Scan the data below. Pull out each line where "include" occurs.

SOURCE MATERIAL >>
= = = = =

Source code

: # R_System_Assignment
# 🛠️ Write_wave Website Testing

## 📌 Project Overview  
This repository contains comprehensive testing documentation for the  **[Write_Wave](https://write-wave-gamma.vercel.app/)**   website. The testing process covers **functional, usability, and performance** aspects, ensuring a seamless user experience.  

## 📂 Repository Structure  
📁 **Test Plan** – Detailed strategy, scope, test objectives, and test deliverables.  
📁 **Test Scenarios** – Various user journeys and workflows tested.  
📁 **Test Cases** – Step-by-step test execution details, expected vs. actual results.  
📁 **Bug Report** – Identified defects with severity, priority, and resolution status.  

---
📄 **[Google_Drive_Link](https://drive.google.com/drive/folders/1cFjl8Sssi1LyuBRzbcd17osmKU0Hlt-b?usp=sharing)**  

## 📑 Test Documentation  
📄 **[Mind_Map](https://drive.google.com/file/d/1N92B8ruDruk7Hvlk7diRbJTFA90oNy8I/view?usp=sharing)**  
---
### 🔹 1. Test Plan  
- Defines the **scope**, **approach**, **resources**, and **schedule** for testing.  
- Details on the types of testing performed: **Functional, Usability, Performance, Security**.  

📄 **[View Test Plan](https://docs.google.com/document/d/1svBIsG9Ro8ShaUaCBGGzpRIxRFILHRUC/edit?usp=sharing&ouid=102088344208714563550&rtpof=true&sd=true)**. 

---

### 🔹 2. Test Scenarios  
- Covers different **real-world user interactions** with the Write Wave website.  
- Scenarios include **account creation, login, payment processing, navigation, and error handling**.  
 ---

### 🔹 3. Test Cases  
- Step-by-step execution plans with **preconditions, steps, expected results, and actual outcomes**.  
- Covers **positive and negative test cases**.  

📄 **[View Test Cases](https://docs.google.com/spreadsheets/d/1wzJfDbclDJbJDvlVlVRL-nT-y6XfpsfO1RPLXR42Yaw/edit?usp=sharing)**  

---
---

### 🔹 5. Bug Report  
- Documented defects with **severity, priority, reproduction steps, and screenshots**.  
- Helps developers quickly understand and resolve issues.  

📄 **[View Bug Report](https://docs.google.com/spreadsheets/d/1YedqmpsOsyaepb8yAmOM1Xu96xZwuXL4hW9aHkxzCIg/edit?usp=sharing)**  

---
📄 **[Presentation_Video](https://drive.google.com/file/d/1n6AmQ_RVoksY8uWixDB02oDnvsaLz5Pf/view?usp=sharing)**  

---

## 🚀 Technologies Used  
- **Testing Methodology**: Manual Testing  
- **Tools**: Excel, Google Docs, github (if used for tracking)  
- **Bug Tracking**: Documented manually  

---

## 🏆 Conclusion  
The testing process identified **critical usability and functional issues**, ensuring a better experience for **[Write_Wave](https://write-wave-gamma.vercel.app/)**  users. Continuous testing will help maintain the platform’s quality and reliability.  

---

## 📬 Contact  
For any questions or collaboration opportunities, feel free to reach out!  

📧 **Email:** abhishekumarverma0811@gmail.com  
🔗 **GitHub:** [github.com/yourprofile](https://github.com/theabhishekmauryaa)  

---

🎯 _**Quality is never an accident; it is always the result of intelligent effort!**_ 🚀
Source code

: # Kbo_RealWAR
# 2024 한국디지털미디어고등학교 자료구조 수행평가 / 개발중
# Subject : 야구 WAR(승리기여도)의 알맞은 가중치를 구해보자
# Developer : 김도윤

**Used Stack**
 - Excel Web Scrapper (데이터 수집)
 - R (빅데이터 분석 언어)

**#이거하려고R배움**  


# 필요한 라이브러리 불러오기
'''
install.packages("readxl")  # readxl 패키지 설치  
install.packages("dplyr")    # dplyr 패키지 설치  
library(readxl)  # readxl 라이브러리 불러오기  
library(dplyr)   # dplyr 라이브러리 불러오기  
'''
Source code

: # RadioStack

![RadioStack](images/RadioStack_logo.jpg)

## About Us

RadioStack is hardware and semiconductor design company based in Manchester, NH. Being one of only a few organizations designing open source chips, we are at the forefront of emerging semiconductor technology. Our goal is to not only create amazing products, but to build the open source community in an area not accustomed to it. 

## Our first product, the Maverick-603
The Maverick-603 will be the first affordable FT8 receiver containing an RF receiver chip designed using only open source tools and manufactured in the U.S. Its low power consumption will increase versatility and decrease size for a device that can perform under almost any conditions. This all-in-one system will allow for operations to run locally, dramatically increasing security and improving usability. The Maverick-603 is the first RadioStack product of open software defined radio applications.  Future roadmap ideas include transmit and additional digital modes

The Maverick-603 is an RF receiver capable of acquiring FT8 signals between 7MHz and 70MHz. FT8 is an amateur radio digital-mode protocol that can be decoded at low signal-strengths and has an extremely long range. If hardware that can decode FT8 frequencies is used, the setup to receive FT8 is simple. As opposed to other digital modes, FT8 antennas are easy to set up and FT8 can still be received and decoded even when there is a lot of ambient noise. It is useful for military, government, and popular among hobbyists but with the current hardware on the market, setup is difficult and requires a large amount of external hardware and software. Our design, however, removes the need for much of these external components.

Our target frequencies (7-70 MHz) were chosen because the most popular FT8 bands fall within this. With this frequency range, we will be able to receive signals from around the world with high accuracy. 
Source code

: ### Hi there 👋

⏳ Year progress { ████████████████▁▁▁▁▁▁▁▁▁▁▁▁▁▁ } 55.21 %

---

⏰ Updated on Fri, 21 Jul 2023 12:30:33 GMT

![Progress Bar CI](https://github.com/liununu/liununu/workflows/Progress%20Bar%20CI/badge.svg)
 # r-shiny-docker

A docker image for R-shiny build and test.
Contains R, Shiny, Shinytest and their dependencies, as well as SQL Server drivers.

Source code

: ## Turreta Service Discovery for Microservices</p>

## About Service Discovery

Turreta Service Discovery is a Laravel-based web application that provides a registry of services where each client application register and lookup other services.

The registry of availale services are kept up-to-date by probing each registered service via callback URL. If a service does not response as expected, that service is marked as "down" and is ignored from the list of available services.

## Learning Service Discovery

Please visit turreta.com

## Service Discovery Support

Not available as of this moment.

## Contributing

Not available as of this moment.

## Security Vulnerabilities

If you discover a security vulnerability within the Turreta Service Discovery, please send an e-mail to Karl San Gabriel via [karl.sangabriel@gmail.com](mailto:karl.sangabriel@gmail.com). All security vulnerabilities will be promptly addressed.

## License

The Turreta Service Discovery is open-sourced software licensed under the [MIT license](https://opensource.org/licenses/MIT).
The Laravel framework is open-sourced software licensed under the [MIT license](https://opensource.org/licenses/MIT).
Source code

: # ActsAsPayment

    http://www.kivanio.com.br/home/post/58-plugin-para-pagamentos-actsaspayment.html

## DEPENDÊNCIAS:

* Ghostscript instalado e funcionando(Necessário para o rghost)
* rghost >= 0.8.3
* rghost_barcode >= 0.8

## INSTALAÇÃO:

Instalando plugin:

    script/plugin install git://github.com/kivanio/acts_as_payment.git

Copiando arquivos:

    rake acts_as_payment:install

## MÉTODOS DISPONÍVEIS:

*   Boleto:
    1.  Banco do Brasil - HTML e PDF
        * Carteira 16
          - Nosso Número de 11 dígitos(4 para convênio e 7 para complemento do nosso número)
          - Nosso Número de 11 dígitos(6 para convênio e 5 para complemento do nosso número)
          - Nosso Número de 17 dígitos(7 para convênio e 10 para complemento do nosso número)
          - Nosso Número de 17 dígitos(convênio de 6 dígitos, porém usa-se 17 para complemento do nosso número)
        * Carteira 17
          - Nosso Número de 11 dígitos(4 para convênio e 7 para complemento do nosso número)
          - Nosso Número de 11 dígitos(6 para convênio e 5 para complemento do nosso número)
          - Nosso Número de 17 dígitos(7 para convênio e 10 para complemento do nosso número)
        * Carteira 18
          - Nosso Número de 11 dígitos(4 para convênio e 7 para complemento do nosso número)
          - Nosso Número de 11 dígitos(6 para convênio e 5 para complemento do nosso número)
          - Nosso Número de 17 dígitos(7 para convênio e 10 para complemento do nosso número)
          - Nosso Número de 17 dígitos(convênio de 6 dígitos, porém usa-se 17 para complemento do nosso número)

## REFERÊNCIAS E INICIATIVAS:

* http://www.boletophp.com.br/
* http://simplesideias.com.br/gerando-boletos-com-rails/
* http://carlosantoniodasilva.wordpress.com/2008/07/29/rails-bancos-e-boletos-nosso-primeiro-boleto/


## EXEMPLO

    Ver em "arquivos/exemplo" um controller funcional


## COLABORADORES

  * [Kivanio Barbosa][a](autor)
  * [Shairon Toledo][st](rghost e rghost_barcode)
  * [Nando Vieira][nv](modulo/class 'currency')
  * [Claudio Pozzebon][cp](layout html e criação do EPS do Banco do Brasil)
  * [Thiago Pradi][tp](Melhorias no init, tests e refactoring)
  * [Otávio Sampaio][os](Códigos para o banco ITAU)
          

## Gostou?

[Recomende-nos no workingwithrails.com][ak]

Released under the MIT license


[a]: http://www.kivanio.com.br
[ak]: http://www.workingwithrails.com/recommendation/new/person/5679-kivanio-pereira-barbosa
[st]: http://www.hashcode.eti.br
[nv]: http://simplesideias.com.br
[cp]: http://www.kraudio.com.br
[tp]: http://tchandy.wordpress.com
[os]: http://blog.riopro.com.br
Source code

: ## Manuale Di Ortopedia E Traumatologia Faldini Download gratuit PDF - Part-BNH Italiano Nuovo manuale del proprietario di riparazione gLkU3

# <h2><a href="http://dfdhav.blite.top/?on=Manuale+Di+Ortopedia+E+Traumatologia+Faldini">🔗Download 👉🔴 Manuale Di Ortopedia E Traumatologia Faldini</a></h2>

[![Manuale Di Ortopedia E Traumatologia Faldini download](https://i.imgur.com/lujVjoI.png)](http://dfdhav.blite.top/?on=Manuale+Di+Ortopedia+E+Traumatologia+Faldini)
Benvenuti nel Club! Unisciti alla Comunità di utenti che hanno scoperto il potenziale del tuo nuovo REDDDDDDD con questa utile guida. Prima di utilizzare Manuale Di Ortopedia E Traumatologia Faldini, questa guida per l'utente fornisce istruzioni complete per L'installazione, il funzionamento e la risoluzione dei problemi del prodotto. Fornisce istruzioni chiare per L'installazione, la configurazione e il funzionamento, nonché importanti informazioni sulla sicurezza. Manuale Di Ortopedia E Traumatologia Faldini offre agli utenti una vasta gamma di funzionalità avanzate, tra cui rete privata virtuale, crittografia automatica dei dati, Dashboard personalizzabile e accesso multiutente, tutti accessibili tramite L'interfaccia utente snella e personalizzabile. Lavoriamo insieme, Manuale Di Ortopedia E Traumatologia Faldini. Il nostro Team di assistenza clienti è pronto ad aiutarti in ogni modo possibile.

= = = = =

FINAL ANSWER >>
- Scenarios include **account creation, login, payment processing, navigation, and error handling**.  
The Maverick-603 will be the first affordable FT8 receiver containing an RF receiver chip designed using only open source tools and manufactured in the U.S. Its low power consumption will increase versatility and decrease size for a device that can perform under almost any conditions. This all-in-one system will allow for operations to run locally, dramatically increasing security and improving usability. The Maverick-603 is the first RadioStack product of open software defined radio applications.  Future roadmap ideas include transmit and additional digital modes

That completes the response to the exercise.